Itamar Ben Gvir, facho devant

Au registre des fanatiques haineux et autres brutes adeptes d’épuration, d’oppression et de tyrannie qui souillent l’Histoire de leurs doctrines criminelles, l’Israélien Itamar Ben Gvir est un spécimen qui, à plusieurs égards, se rapproche de monstres tels que Slobodan Milosevic ou Heinrich Himm… oups, pardon (1).

Né en 1976 à Jérusalem de parents juifs irako-kurdes tout à fait normaux (c’est-à-dire pas particulièrement religieux), le jeune Itamar a mal tourné à l’adolescence, tombant dans le judaïsme dur et l’extrême droite colonialiste. Il se clame suprémaciste juif, raciste, homophobe, antilibéral et antidémocratique. Il prône une théocratie autoritaire régie par la Loi juive. Le tout lui vaut le titre de « fasciste juif » dans son pays. Un type charmant, quoi.
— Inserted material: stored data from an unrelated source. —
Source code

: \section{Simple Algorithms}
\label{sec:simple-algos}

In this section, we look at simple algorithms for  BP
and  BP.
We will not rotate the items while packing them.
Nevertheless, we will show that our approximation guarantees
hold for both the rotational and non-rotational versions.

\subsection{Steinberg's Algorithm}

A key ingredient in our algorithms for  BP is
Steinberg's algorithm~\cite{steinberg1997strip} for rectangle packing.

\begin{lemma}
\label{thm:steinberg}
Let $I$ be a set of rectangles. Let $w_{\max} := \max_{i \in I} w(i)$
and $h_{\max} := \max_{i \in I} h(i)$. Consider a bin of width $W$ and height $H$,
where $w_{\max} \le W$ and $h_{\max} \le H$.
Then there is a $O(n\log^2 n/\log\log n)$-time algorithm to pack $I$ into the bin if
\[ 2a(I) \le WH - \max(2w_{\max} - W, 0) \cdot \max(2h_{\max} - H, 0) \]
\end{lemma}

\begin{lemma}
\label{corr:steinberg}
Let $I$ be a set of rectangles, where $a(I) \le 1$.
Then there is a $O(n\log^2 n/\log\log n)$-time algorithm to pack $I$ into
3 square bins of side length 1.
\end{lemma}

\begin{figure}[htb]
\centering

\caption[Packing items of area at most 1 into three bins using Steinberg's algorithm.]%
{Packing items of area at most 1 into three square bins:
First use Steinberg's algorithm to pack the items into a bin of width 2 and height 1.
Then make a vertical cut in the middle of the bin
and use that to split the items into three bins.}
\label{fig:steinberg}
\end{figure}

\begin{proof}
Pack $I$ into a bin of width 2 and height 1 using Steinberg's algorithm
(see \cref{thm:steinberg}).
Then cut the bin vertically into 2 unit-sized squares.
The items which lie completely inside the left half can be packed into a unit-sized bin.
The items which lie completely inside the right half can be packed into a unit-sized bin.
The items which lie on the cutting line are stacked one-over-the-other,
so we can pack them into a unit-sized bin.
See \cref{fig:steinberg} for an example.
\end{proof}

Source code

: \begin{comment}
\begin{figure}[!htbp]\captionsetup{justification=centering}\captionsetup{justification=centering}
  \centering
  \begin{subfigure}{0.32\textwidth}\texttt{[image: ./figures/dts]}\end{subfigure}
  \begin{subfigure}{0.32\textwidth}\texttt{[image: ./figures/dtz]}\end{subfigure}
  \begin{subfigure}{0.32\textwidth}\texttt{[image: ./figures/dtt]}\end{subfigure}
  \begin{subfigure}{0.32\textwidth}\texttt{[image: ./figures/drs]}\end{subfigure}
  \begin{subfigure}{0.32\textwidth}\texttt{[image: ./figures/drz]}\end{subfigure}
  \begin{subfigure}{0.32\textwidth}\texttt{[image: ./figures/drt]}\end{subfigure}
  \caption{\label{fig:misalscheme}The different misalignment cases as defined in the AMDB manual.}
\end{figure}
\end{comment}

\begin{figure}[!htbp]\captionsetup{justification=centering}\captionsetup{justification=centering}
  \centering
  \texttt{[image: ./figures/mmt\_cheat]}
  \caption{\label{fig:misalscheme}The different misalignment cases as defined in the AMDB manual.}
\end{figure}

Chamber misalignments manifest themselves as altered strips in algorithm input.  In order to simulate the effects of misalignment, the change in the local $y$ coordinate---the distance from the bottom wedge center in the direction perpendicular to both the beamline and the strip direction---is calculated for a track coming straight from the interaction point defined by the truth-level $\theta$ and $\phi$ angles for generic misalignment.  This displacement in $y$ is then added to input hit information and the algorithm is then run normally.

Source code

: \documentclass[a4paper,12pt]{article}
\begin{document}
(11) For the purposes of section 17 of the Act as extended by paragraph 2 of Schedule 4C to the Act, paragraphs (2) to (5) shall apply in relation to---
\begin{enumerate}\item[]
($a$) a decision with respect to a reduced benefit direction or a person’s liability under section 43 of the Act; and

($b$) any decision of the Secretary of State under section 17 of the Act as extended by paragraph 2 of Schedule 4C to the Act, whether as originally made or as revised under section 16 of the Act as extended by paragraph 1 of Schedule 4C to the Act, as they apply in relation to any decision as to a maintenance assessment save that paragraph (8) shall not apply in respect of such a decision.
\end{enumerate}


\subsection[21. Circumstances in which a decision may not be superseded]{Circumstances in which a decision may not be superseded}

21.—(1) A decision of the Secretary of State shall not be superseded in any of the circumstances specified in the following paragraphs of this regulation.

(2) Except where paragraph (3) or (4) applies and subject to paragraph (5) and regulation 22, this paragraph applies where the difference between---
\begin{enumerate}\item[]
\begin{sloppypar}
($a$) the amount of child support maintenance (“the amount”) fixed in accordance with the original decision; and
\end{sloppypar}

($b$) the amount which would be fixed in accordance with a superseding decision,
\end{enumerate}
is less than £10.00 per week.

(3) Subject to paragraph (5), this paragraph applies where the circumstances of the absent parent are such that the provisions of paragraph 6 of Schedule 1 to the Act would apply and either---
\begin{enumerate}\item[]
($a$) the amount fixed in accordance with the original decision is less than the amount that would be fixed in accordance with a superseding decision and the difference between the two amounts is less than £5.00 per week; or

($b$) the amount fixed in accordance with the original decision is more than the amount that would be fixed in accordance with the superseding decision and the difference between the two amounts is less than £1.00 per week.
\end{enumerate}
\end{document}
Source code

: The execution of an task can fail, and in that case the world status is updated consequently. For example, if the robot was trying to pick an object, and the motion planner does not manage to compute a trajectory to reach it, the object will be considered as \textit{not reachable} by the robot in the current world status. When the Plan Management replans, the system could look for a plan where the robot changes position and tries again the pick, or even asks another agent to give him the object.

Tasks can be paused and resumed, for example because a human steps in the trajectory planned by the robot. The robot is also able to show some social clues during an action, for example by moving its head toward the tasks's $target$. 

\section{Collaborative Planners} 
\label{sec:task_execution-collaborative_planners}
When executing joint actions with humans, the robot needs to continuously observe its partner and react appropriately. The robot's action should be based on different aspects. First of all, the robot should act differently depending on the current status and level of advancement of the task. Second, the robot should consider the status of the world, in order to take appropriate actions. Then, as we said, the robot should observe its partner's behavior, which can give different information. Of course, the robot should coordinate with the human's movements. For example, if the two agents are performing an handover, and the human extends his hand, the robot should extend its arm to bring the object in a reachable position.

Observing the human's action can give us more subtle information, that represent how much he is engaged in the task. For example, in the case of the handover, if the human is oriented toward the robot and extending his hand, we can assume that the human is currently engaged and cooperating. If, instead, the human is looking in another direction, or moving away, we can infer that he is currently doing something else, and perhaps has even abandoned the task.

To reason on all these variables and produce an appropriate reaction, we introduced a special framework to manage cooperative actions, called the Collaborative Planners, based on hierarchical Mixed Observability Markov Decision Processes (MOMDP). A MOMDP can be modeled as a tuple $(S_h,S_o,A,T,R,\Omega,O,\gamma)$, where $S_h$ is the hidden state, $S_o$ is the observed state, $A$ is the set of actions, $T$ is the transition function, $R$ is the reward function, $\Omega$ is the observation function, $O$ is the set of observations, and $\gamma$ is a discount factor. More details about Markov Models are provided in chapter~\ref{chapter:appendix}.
Du tribunal au gouvernement

Bien sûr, Ben Gvir exclut toute forme de cohabitation avec les Palestiniens.
Son programme. expulser les citoyens israéliens arabes, coloniser la Cisjordanie, annexer la bande de Gaza et en déporter tous les habitants pas encore exterminés. Conquête coloniale, épuration ethnique et déportation de masse : ça relève du crime contre l’Humanité, mais qu’importe.

Honnissant Yitzhak Rabin, dont il applaudit l’assassinat en 1995, il adule en revanche le terroriste Baruch Goldstein, qui massacra des civils palestiniens en pleine prière à Hébron en 1994. En 2014 pendant un pilonnage de Gaza, il est filmé jubilant, dansant et chantant avec quelques ravagés de son acabit : « Gaza est un cimetière, il n’y a pas d’école à Gaza car il n’y a plus d’enfants à Gaza ! » Inculpé une cinquantaine de fois pour incitation à la haine et à la violence, il est condamné en 2007 pour soutien au terrorisme. Et fin 2022, il est nommé ministre de la Sécurité nationale par Netanyahou.

Sadique de choc

Désormais, il s’en donne à cœur joie : provocations répétées sur l’esplanade des Mosquées, discours nauséabonds, appui aux colons armés lançant des pogroms dans les villages palestiniens, demande aux flics et aux soldats de tirer sur les indigènes qui protesteraient. Le nombre de gens raflés arbitrairement en « détention administrative » (sans inculpation ni procès, pour une durée indéterminée) explose.

En charge des prisons, Ben Gvir durcit le régime carcéral, juste pour les Palestiniens : deux mètres carrés par détenu, pas de radio, électricité coupée, pas de couvertures, plus aucune visite des familles ou de la Croix-Rouge, nourriture clairement insuffisante et sans la moindre viande.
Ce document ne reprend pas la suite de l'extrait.